▶ [What is needed] Wherever a line in the records below contains "maxHealth", copy that line.

Stored data
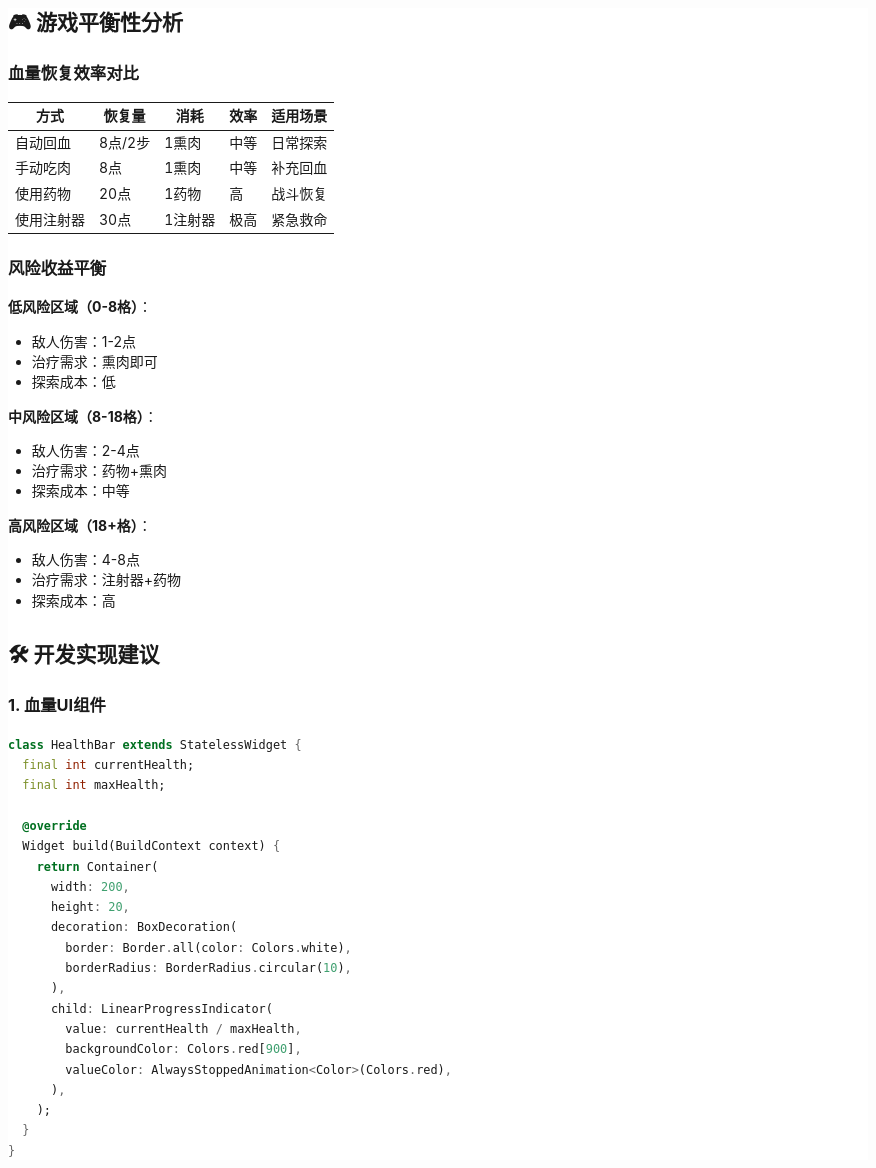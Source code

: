 ## 🎮 游戏平衡性分析

### 血量恢复效率对比

| 方式 | 恢复量 | 消耗 | 效率 | 适用场景 |
|------|--------|------|------|----------|
| 自动回血 | 8点/2步 | 1熏肉 | 中等 | 日常探索 |
| 手动吃肉 | 8点 | 1熏肉 | 中等 | 补充回血 |
| 使用药物 | 20点 | 1药物 | 高 | 战斗恢复 |
| 使用注射器 | 30点 | 1注射器 | 极高 | 紧急救命 |

### 风险收益平衡

**低风险区域（0-8格）**：
- 敌人伤害：1-2点
- 治疗需求：熏肉即可
- 探索成本：低

**中风险区域（8-18格）**：
- 敌人伤害：2-4点
- 治疗需求：药物+熏肉
- 探索成本：中等

**高风险区域（18+格）**：
- 敌人伤害：4-8点
- 治疗需求：注射器+药物
- 探索成本：高

## 🛠️ 开发实现建议

### 1. 血量UI组件

```dart
class HealthBar extends StatelessWidget {
  final int currentHealth;
  final int maxHealth;

  @override
  Widget build(BuildContext context) {
    return Container(
      width: 200,
      height: 20,
      decoration: BoxDecoration(
        border: Border.all(color: Colors.white),
        borderRadius: BorderRadius.circular(10),
      ),
      child: LinearProgressIndicator(
        value: currentHealth / maxHealth,
        backgroundColor: Colors.red[900],
        valueColor: AlwaysStoppedAnimation<Color>(Colors.red),
      ),
    );
  }
}
```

▶ [Result for this task]
  final int maxHealth;
        value: currentHealth / maxHealth,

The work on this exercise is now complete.